Application Deployment at Deliveroo
Our services are rapidly growing in number and we need a scalable way of managing the mayhem. Over the course of a year, our site was served as a single monolith and is now composed of over 50 services.
Breaking up the monolith and new feature initiatives means that we are adding (or maybe I’m just discovering) two new services a week. Over the past nine months, we have been making strides to take ownership of our application infrastructure.
Making it easy to deploy new apps, with consistency, is key to preventing this devolving into mayhem. With an infrastructure description language, like Hashicorp’s Terraform, we can describe applications programatically. With Infrastructure as Code, maintaining the service platform itself can be done with GitHub PRs.
Deploying new applications
module "avocado" {
source = "../templates/roo_app"
...
# Somewhere in GitHub, assume github.com/deliveroo/%repo_name%
repo_name = "avocados-service"
}
module "avocado-web-service" {
source = "../templates/roo_service_public_web"
...
process_name = "web"
container_port = 3000
}
With a few lines, we can define and instantiate new applications with very little effort.
These templates are quite powerful and hides a lot of our infrastructure decisions.
- Set up the Elastic Container Repository, ECR, to store deployable Docker Images.
- Set up the CircleCI environment for building (and pushing) Docker Images to ECR.

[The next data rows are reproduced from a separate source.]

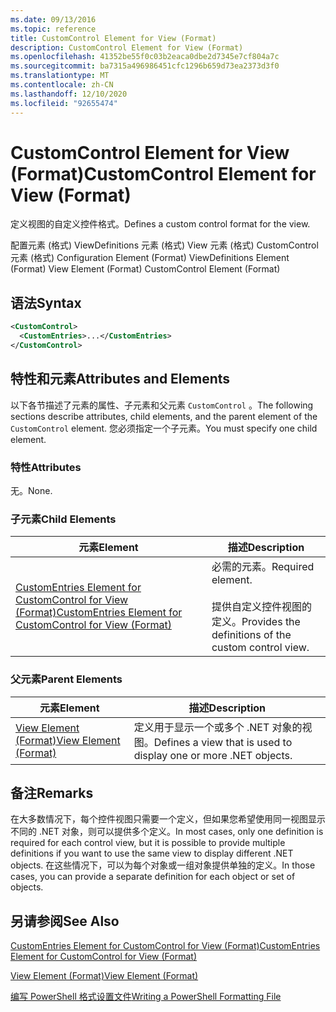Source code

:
 ```yaml
---
ms.date: 09/13/2016
ms.topic: reference
title: CustomControl Element for View (Format)
description: CustomControl Element for View (Format)
ms.openlocfilehash: 41352be55f0c03b2eaca0dbe2d7345e7cf804a7c
ms.sourcegitcommit: ba7315a496986451cfc1296b659d73ea2373d3f0
ms.translationtype: MT
ms.contentlocale: zh-CN
ms.lasthandoff: 12/10/2020
ms.locfileid: "92655474"
---
```

# <a name="customcontrol-element-for-view-format"></a><span data-ttu-id="50557-103">CustomControl Element for View (Format)</span><span class="sxs-lookup"><span data-stu-id="50557-103">CustomControl Element for View (Format)</span></span>

<span data-ttu-id="50557-104">定义视图的自定义控件格式。</span><span class="sxs-lookup"><span data-stu-id="50557-104">Defines a custom control format for the view.</span></span>

<span data-ttu-id="50557-105">配置元素 (格式) ViewDefinitions 元素 (格式) View 元素 (格式) CustomControl 元素 (格式) </span><span class="sxs-lookup"><span data-stu-id="50557-105">Configuration Element (Format) ViewDefinitions Element (Format) View Element (Format) CustomControl Element (Format)</span></span>

## <a name="syntax"></a><span data-ttu-id="50557-106">语法</span><span class="sxs-lookup"><span data-stu-id="50557-106">Syntax</span></span>

```xml
<CustomControl>
  <CustomEntries>...</CustomEntries>
</CustomControl>
```

## <a name="attributes-and-elements"></a><span data-ttu-id="50557-107">特性和元素</span><span class="sxs-lookup"><span data-stu-id="50557-107">Attributes and Elements</span></span>

<span data-ttu-id="50557-108">以下各节描述了元素的属性、子元素和父元素 `CustomControl` 。</span><span class="sxs-lookup"><span data-stu-id="50557-108">The following sections describe attributes, child elements, and the parent element of the `CustomControl` element.</span></span> <span data-ttu-id="50557-109">您必须指定一个子元素。</span><span class="sxs-lookup"><span data-stu-id="50557-109">You must specify one child element.</span></span>

### <a name="attributes"></a><span data-ttu-id="50557-110">特性</span><span class="sxs-lookup"><span data-stu-id="50557-110">Attributes</span></span>

<span data-ttu-id="50557-111">无。</span><span class="sxs-lookup"><span data-stu-id="50557-111">None.</span></span>

### <a name="child-elements"></a><span data-ttu-id="50557-112">子元素</span><span class="sxs-lookup"><span data-stu-id="50557-112">Child Elements</span></span>

|<span data-ttu-id="50557-113">元素</span><span class="sxs-lookup"><span data-stu-id="50557-113">Element</span></span>|<span data-ttu-id="50557-114">描述</span><span class="sxs-lookup"><span data-stu-id="50557-114">Description</span></span>|
|-------------|-----------------|
|[<span data-ttu-id="50557-115">CustomEntries Element for CustomControl for View (Format)</span><span class="sxs-lookup"><span data-stu-id="50557-115">CustomEntries Element for CustomControl for View (Format)</span></span>](./customentries-element-for-customcontrol-for-view-format.md)|<span data-ttu-id="50557-116">必需的元素。</span><span class="sxs-lookup"><span data-stu-id="50557-116">Required element.</span></span><br /><br /> <span data-ttu-id="50557-117">提供自定义控件视图的定义。</span><span class="sxs-lookup"><span data-stu-id="50557-117">Provides the definitions of the custom control view.</span></span>|

### <a name="parent-elements"></a><span data-ttu-id="50557-118">父元素</span><span class="sxs-lookup"><span data-stu-id="50557-118">Parent Elements</span></span>

|<span data-ttu-id="50557-119">元素</span><span class="sxs-lookup"><span data-stu-id="50557-119">Element</span></span>|<span data-ttu-id="50557-120">描述</span><span class="sxs-lookup"><span data-stu-id="50557-120">Description</span></span>|
|-------------|-----------------|
|[<span data-ttu-id="50557-121">View Element (Format)</span><span class="sxs-lookup"><span data-stu-id="50557-121">View Element (Format)</span></span>](./view-element-format.md)|<span data-ttu-id="50557-122">定义用于显示一个或多个 .NET 对象的视图。</span><span class="sxs-lookup"><span data-stu-id="50557-122">Defines a view that is used to display one or more .NET objects.</span></span>|

## <a name="remarks"></a><span data-ttu-id="50557-123">备注</span><span class="sxs-lookup"><span data-stu-id="50557-123">Remarks</span></span>

<span data-ttu-id="50557-124">在大多数情况下，每个控件视图只需要一个定义，但如果您希望使用同一视图显示不同的 .NET 对象，则可以提供多个定义。</span><span class="sxs-lookup"><span data-stu-id="50557-124">In most cases, only one definition is required for each control view, but it is possible to provide multiple definitions if you want to use the same view to display different .NET objects.</span></span> <span data-ttu-id="50557-125">在这些情况下，可以为每个对象或一组对象提供单独的定义。</span><span class="sxs-lookup"><span data-stu-id="50557-125">In those cases, you can provide a separate definition for each object or set of objects.</span></span>

## <a name="see-also"></a><span data-ttu-id="50557-126">另请参阅</span><span class="sxs-lookup"><span data-stu-id="50557-126">See Also</span></span>

[<span data-ttu-id="50557-127">CustomEntries Element for CustomControl for View (Format)</span><span class="sxs-lookup"><span data-stu-id="50557-127">CustomEntries Element for CustomControl for View (Format)</span></span>](./customentries-element-for-customcontrol-for-view-format.md)

[<span data-ttu-id="50557-128">View Element (Format)</span><span class="sxs-lookup"><span data-stu-id="50557-128">View Element (Format)</span></span>](./view-element-format.md)

[<span data-ttu-id="50557-129">编写 PowerShell 格式设置文件</span><span class="sxs-lookup"><span data-stu-id="50557-129">Writing a PowerShell Formatting File</span></span>](./writing-a-powershell-formatting-file.md)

- Create AWS resources, such as S3, IAM and Cloudwatch as needed to configure this application.
- Register the application in Hopper, our release manager.
- Add an ALB to Load Balance HTTP requests for the web service.

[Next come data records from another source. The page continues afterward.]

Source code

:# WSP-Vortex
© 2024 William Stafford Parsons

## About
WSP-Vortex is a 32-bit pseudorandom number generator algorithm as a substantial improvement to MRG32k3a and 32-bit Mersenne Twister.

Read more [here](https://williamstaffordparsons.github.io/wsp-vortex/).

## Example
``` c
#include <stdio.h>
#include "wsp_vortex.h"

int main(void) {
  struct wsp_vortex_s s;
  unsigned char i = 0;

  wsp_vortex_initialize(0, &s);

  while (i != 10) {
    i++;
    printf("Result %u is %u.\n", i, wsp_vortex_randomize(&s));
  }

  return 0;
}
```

- Set up (optional) Autoscaling for the workers.
- Add a basic newrelic dashboard for the service.
- Create an initial ECS placeholder task.
- Create DNS records in route53 and Cloudflare.

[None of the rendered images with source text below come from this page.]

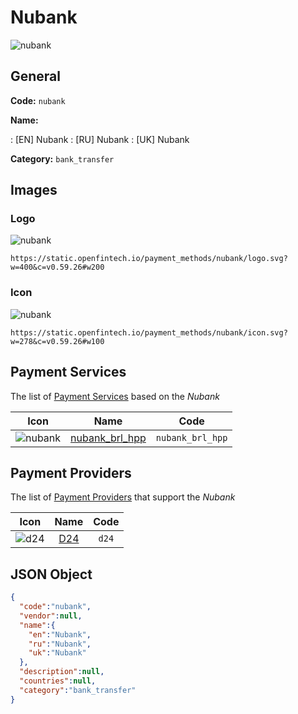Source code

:
# Nubank 
![nubank](https://static.openfintech.io/payment_methods/nubank/logo.svg?w=400&c=v0.59.26#w200)  

## General 
**Code:** `nubank` 
 
**Name:** 
 
:	[EN] Nubank 
:	[RU] Nubank 
:	[UK] Nubank 
 
**Category:** `bank_transfer` 
 

## Images 

### Logo 
![nubank](https://static.openfintech.io/payment_methods/nubank/logo.svg?w=400&c=v0.59.26#w200)  

```
https://static.openfintech.io/payment_methods/nubank/logo.svg?w=400&c=v0.59.26#w200
```  

### Icon 
![nubank](https://static.openfintech.io/payment_methods/nubank/icon.svg?w=278&c=v0.59.26#w100)  

```
https://static.openfintech.io/payment_methods/nubank/icon.svg?w=278&c=v0.59.26#w100
```  

## Payment Services 
 
The list of [Payment Services](/payment-services/) based on the _Nubank_ 

|Icon|Name|Code| 
|:---:|:---:|:---:| 
|![nubank](https://static.openfintech.io/payment_methods/nubank/icon.svg?w=278&c=v0.59.26#w100) |[nubank_brl_hpp](/payment-services/nubank_brl_hpp/)|`nubank_brl_hpp`| 
 

## Payment Providers 
 
The list of [Payment Providers](/payment-providers/) that support the _Nubank_ 

|Icon|Name|Code| 
|:---:|:---:|:---:| 
|![d24](https://static.openfintech.io/payment_providers/d24/icon.svg?w=278&c=v0.59.26#w100) |[D24](/payment-providers/d24/)|`d24`| 
 

## JSON Object 

```json
{
  "code":"nubank",
  "vendor":null,
  "name":{
    "en":"Nubank",
    "ru":"Nubank",
    "uk":"Nubank"
  },
  "description":null,
  "countries":null,
  "category":"bank_transfer"
}
```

The end result is that all of our services can now be developed and deployed with consistency. There is no playbook for “adding new apps”. Teams can create a PR and we all wait for Terraform to do its thing.
Adding more resources
My team maintains a bunch of extra templates for common resources that applications can use. For example, adding a postgresql database.
module "avocado-db" {
source = "../templates/postgresql"
application_name = "${module.avocado.app_name}"
backup_retention_period = "30"
storage_encrypted = true
ebs_size = 100
master_instance_class = {
production = "db.m4.large"
staging = "db.t2.small"
}
replica_instance_class = {
production = "db.m4.large"
staging = "db.t2.small"
}
replica_count = 2
...
}
# This is injected into the application environment at runtime
resource "hopper_variable" "avocado-env-database-url" {
app_name = "${module.avocado.app_name}"
name = "DATABASE_URL"
value = "${module.avocado-db.url}"
write_only = true
}
This can be extended to any Terraformable resource, not just AWS. The template modules can abstract common details and let us pick which parameters we can allow diverge across our organisation.
Beyond Infrastructure as Code
We don’t control everything about our applications in Terraform. While keeping a git log of all changes can be useful, not all changes need to be serialised through my team.
Higher frequency changes such as deploying a commit or updating variables are tasks that are controlled by dashboards and control panels. With an CI/CD workflow, a team may choose to have the system autodeploy whenever the GitHub Merge button is clicked.
We think we have this abstraction at the right level. The particular details about the platform can be concealed in the templates, while application choices are established for each instance.